Run ./go. Exit from your browser on the client machine and reload it to make sure it does password checking properly (you will probably need to do this every time you make a change throughout this exercise). If you access the salespeople's site again with the user ID guest, anonymous, or air-head, and any password you like (fff or 23 or rubbish), you will get access. It seems rather silly, but you must give a password of some sort.
Set:
Anonymous_NoUserID on
This time you can leave both the ID and password fields empty. If you enter a valid username (bill, ben, sonia, or gloria), you must follow through with a valid password.
Set:
Anonymous_NoUserID off Anonymous_VerifyEmail on Anonymous_LogEmail on
The effect here is that the user ID has to look something like an email address, with (according to the documentation) at least one "@" and one ".". However, we found that one "." or one "@" would do.

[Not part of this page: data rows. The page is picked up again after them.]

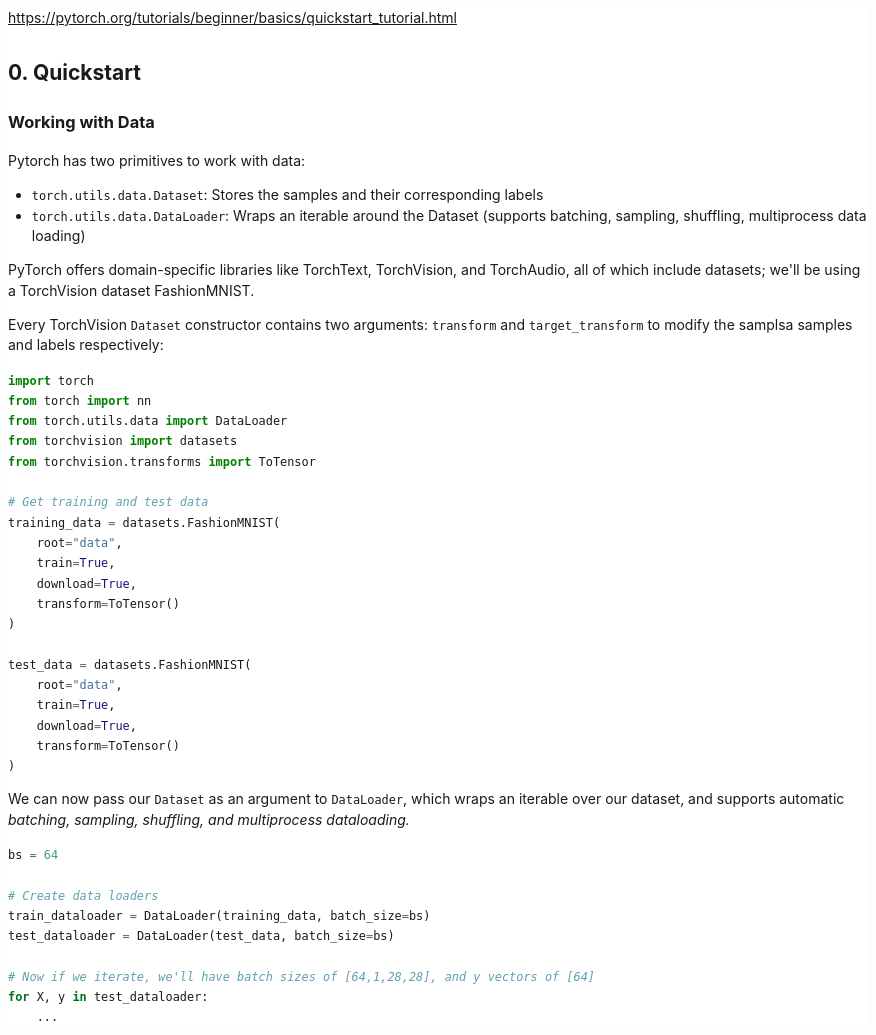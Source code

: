 https://pytorch.org/tutorials/beginner/basics/quickstart_tutorial.html

## 0. Quickstart

### Working with Data
Pytorch has two primitives to work with data:
- `torch.utils.data.Dataset`: Stores the samples and their corresponding labels
- `torch.utils.data.DataLoader`: Wraps an iterable around the Dataset (supports batching, sampling, shuffling, multiprocess data loading)

PyTorch offers domain-specific libraries like TorchText, TorchVision, and TorchAudio, all of which include datasets; we'll be using a TorchVision dataset FashionMNIST.

Every TorchVision `Dataset` constructor contains two arguments: `transform` and `target_transform` to modify the samplsa samples and labels respectively:

```python
import torch
from torch import nn
from torch.utils.data import DataLoader
from torchvision import datasets
from torchvision.transforms import ToTensor

# Get training and test data
training_data = datasets.FashionMNIST(
	root="data",
	train=True,
	download=True,
	transform=ToTensor()
)

test_data = datasets.FashionMNIST(
	root="data",
	train=True,
	download=True,
	transform=ToTensor()
)
```

We can now pass our `Dataset` as an argument to `DataLoader`, which wraps an iterable over our dataset, and supports automatic *batching, sampling, shuffling, and multiprocess dataloading.*

```python
bs = 64

# Create data loaders
train_dataloader = DataLoader(training_data, batch_size=bs)
test_dataloader = DataLoader(test_data, batch_size=bs)

# Now if we iterate, we'll have batch sizes of [64,1,28,28], and y vectors of [64]
for X, y in test_dataloader:
	...
```
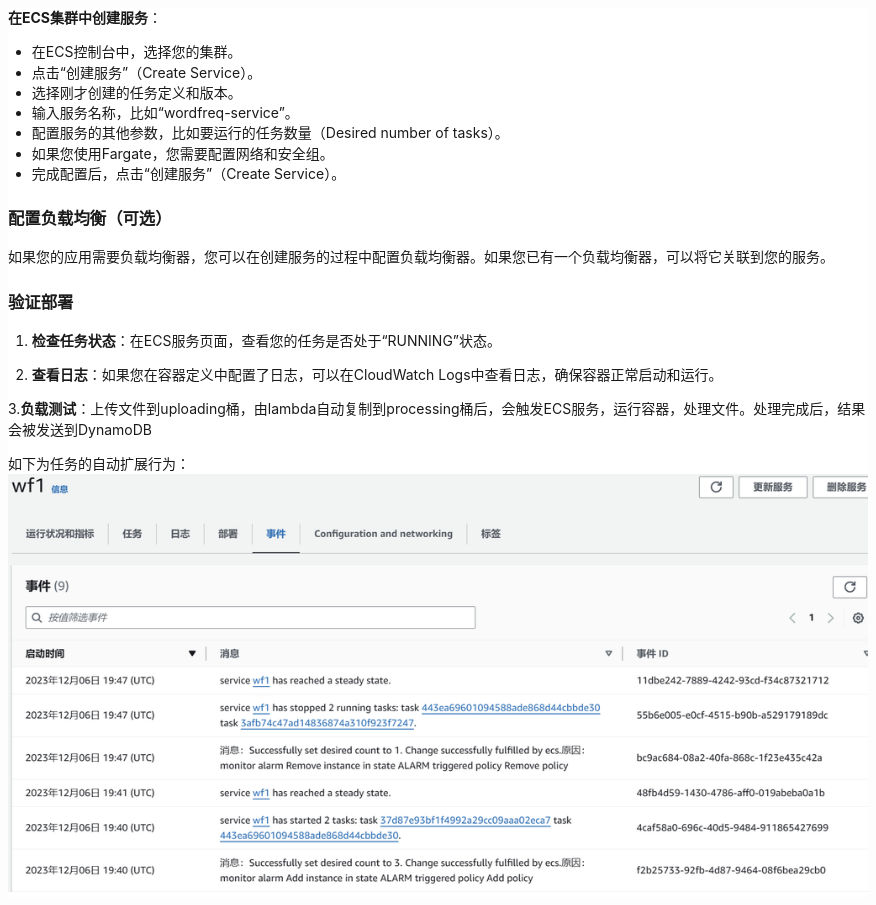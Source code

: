 **在ECS集群中创建服务**：
   - 在ECS控制台中，选择您的集群。
   - 点击“创建服务”（Create Service）。
   - 选择刚才创建的任务定义和版本。
   - 输入服务名称，比如“wordfreq-service”。
   - 配置服务的其他参数，比如要运行的任务数量（Desired number of tasks）。
   - 如果您使用Fargate，您需要配置网络和安全组。
   - 完成配置后，点击“创建服务”（Create Service）。

### 配置负载均衡（可选）

如果您的应用需要负载均衡器，您可以在创建服务的过程中配置负载均衡器。如果您已有一个负载均衡器，可以将它关联到您的服务。

### 验证部署

1. **检查任务状态**：在ECS服务页面，查看您的任务是否处于“RUNNING”状态。

2. **查看日志**：如果您在容器定义中配置了日志，可以在CloudWatch Logs中查看日志，确保容器正常启动和运行。

3.**负载测试**：上传文件到uploading桶，由lambda自动复制到processing桶后，会触发ECS服务，运行容器，处理文件。处理完成后，结果会被发送到DynamoDB


如下为任务的自动扩展行为：\
![img_26.png](img/img_26.png)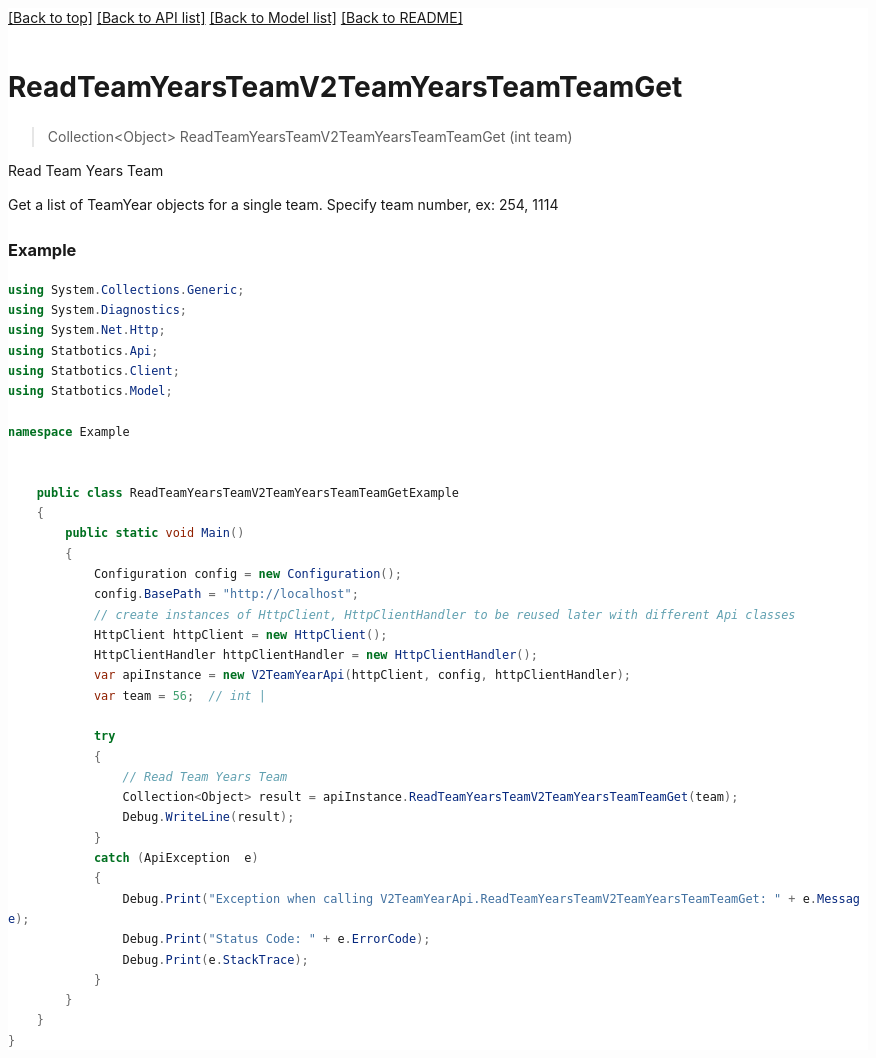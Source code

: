 [[Back to top]](#) [[Back to API list]](../../README.md#documentation-for-api-endpoints) [[Back to Model list]](../../README.md#documentation-for-models) [[Back to README]](../../README.md)

<a id="readteamyearsteamv2teamyearsteamteamget"></a>
# **ReadTeamYearsTeamV2TeamYearsTeamTeamGet**
> Collection&lt;Object&gt; ReadTeamYearsTeamV2TeamYearsTeamTeamGet (int team)

Read Team Years Team

Get a list of TeamYear objects for a single team. Specify team number, ex: 254, 1114

### Example
```csharp
using System.Collections.Generic;
using System.Diagnostics;
using System.Net.Http;
using Statbotics.Api;
using Statbotics.Client;
using Statbotics.Model;

namespace Example


    public class ReadTeamYearsTeamV2TeamYearsTeamTeamGetExample
    {
        public static void Main()
        {
            Configuration config = new Configuration();
            config.BasePath = "http://localhost";
            // create instances of HttpClient, HttpClientHandler to be reused later with different Api classes
            HttpClient httpClient = new HttpClient();
            HttpClientHandler httpClientHandler = new HttpClientHandler();
            var apiInstance = new V2TeamYearApi(httpClient, config, httpClientHandler);
            var team = 56;  // int | 

            try
            {
                // Read Team Years Team
                Collection<Object> result = apiInstance.ReadTeamYearsTeamV2TeamYearsTeamTeamGet(team);
                Debug.WriteLine(result);
            }
            catch (ApiException  e)
            {
                Debug.Print("Exception when calling V2TeamYearApi.ReadTeamYearsTeamV2TeamYearsTeamTeamGet: " + e.Message);
                Debug.Print("Status Code: " + e.ErrorCode);
                Debug.Print(e.StackTrace);
            }
        }
    }
}
```
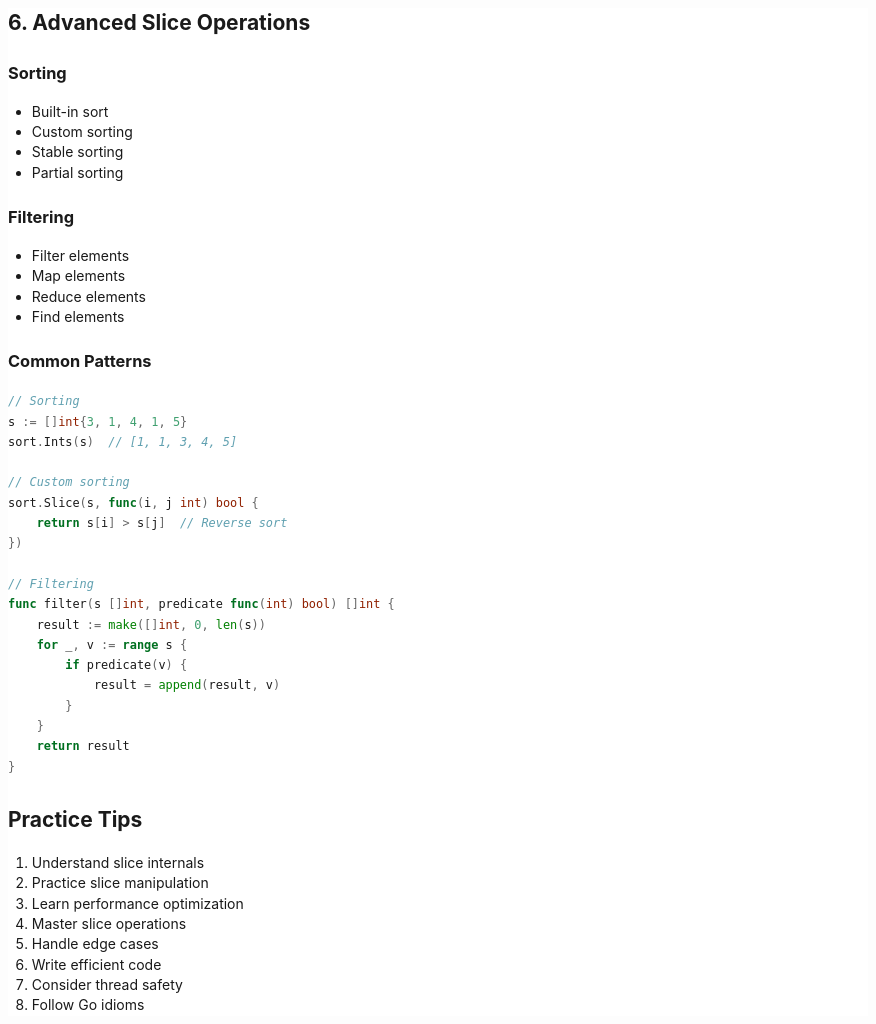## 6. Advanced Slice Operations

### Sorting

- Built-in sort
- Custom sorting
- Stable sorting
- Partial sorting

### Filtering

- Filter elements
- Map elements
- Reduce elements
- Find elements

### Common Patterns

```go
// Sorting
s := []int{3, 1, 4, 1, 5}
sort.Ints(s)  // [1, 1, 3, 4, 5]

// Custom sorting
sort.Slice(s, func(i, j int) bool {
    return s[i] > s[j]  // Reverse sort
})

// Filtering
func filter(s []int, predicate func(int) bool) []int {
    result := make([]int, 0, len(s))
    for _, v := range s {
        if predicate(v) {
            result = append(result, v)
        }
    }
    return result
}
```

## Practice Tips

1. Understand slice internals
2. Practice slice manipulation
3. Learn performance optimization
4. Master slice operations
5. Handle edge cases
6. Write efficient code
7. Consider thread safety
8. Follow Go idioms
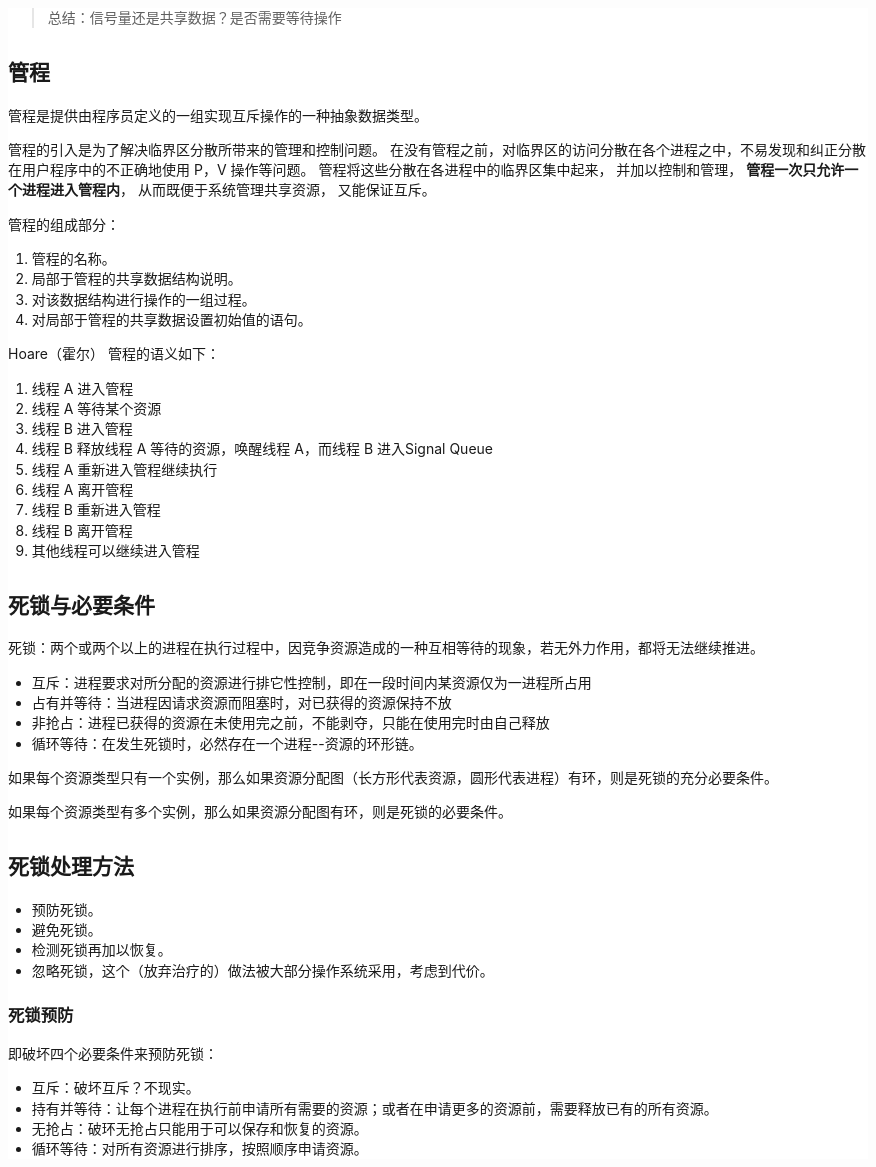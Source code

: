 > 总结：信号量还是共享数据？是否需要等待操作

## 管程

管程是提供由程序员定义的一组实现互斥操作的一种抽象数据类型。

管程的引入是为了解决临界区分散所带来的管理和控制问题。 在没有管程之前，对临界区的访问分散在各个进程之中，不易发现和纠正分散在用户程序中的不正确地使用 P，V 操作等问题。 管程将这些分散在各进程中的临界区集中起来， 并加以控制和管理， **管程一次只允许一个进程进入管程内**， 从而既便于系统管理共享资源， 又能保证互斥。  

管程的组成部分：

1.  管程的名称。
2.  局部于管程的共享数据结构说明。
3.  对该数据结构进行操作的一组过程。
4.  对局部于管程的共享数据设置初始值的语句。

Hoare（霍尔） 管程的语义如下： 

1. 线程 A 进入管程 
2. 线程 A 等待某个资源 
3. 线程 B 进入管程 
4. 线程 B 释放线程 A 等待的资源，唤醒线程 A，而线程 B 进入Signal Queue 
5. 线程 A 重新进入管程继续执行 
6. 线程 A 离开管程 
7. 线程 B 重新进入管程 
8. 线程 B 离开管程 
9. 其他线程可以继续进入管程

## 死锁与必要条件

死锁：两个或两个以上的进程在执行过程中，因竞争资源造成的一种互相等待的现象，若无外力作用，都将无法继续推进。

- 互斥：进程要求对所分配的资源进行排它性控制，即在一段时间内某资源仅为一进程所占用
- 占有并等待：当进程因请求资源而阻塞时，对已获得的资源保持不放
- 非抢占：进程已获得的资源在未使用完之前，不能剥夺，只能在使用完时由自己释放
- 循环等待：在发生死锁时，必然存在一个进程--资源的环形链。

如果每个资源类型只有一个实例，那么如果资源分配图（长方形代表资源，圆形代表进程）有环，则是死锁的充分必要条件。

如果每个资源类型有多个实例，那么如果资源分配图有环，则是死锁的必要条件。

## 死锁处理方法

- 预防死锁。
- 避免死锁。
- 检测死锁再加以恢复。
- 忽略死锁，这个（放弃治疗的）做法被大部分操作系统采用，考虑到代价。

### 死锁预防

即破坏四个必要条件来预防死锁：

- 互斥：破坏互斥？不现实。
- 持有并等待：让每个进程在执行前申请所有需要的资源；或者在申请更多的资源前，需要释放已有的所有资源。
- 无抢占：破环无抢占只能用于可以保存和恢复的资源。
- 循环等待：对所有资源进行排序，按照顺序申请资源。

Email is logged in the error log, not the access log as you might expect.
Set:
Anonymous_VerifyEmail off Anonymous_LogEmail off Anonymous_Authoritative on
The effect here is that if an access attempt fails, it is not now passed on to the other methods. Up to now we have always been able to enter as bill, password theft, but no more. Change the Anonymous section to look like this:
Anonymous_Authoritative off Anonymous_MustGiveEmail on
Finally:
Anonymous guest anonymous air-head Anonymous_NoUserID off Anonymous_VerifyEmail off Anonymous_Authoritative off Anonymous_LogEmail on Anonymous_MustGiveEmail on
The documentation says that Anonymous_MustGiveEmail forces the user to give some sort of password. In fact, it seems to have the same effect as VerifyEmail: A "." or "@" will do.
In the first edition of this book we said that if you wrote your httpd.conf file as shown earlier, but also created .../conf/access.conf containing directives as innocuous as:
<Directory /usr/www/site.anon/htdocs/salesmen> </Directory>
security in the salespeople's site would disappear. This bug seems to have been fixed in Apache v1.3.